Nach dem Weltkrieg nahm Kaminsky kein Geld mehr für seine meisterhaften Fälschungen – um unabhängig zu bleiben, um jeden Auftrag auch ablehnen zu können, wenn er nicht seinen Prinzipien entsprach. Er lieferte nur Papiere für Menschen, die wegen ihres Kampfs für die gerechte Sache in Gefahr waren: etwa für den jüdischen Kampf – Seite an Seite mit den arabischen Beduinen – gegen die britische Kolonialverwaltung in Palästina, die Holocaustüberlebenden die Einreise verweigerte; für die Befreiungsfront im algerischen Unabhängigkeitskrieg; für den Widerstand gegen den Franco-Faschismus in Spanien und gegen die Apartheid in Südafrika.

Einmal druckte er monatelang Hundert-Franc-Noten für die algerische Befreiungsfront. Als er im Radio hörte, dass Algerien unabhängig sei, verbrannte er das Vermögen in einem Erdloch im Garten. Um nicht aufzufallen, verdiente er sein Geld offiziell als Fotograf. Wieso wir das alles überhaupt wissen? Vor allem deshalb, weil eine von Kaminskys Töchtern ihn und ein paar seiner Weggefährten in langen Gesprächen zu seinem Leben im Untergrund befragt hat.

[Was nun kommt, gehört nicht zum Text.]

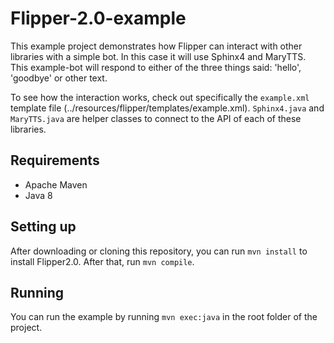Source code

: # Flipper-2.0-example

This example project demonstrates how Flipper can interact with other libraries with a simple bot. In this case it will use Sphinx4 and MaryTTS. This example-bot will respond to either of the three things said: 'hello', 'goodbye' or other text.

To see how the interaction works, check out specifically the `example.xml` template file (../resources/flipper/templates/example.xml). `Sphinx4.java` and `MaryTTS.java` are helper classes to connect to the API of each of these libraries.

## Requirements
* Apache Maven
* Java 8

## Setting up
After downloading or cloning this repository, you can run `mvn install` to install Flipper2.0. After that, run `mvn compile`.

## Running
You can run the example by running `mvn exec:java` in the root folder of the project.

Das Resultat ist 2009 als Biografie erschienen, in der man viel Eindrückliches erfährt (siehe WOZ Nrn. 51+52/11). Etwa von Kaminskys Überzeugung, dass Freiheit auch bedeuten kann, eben gerade keine Wahl zu haben, etwas schlicht tun zu müssen, auch wider das Gesetz. Am 9. Januar ist er 97-jährig in Paris gestorben.

«Ein Fälscherleben», Sarah Kaminskys Buch über ihren Vater, ist auf Deutsch leider vergriffen.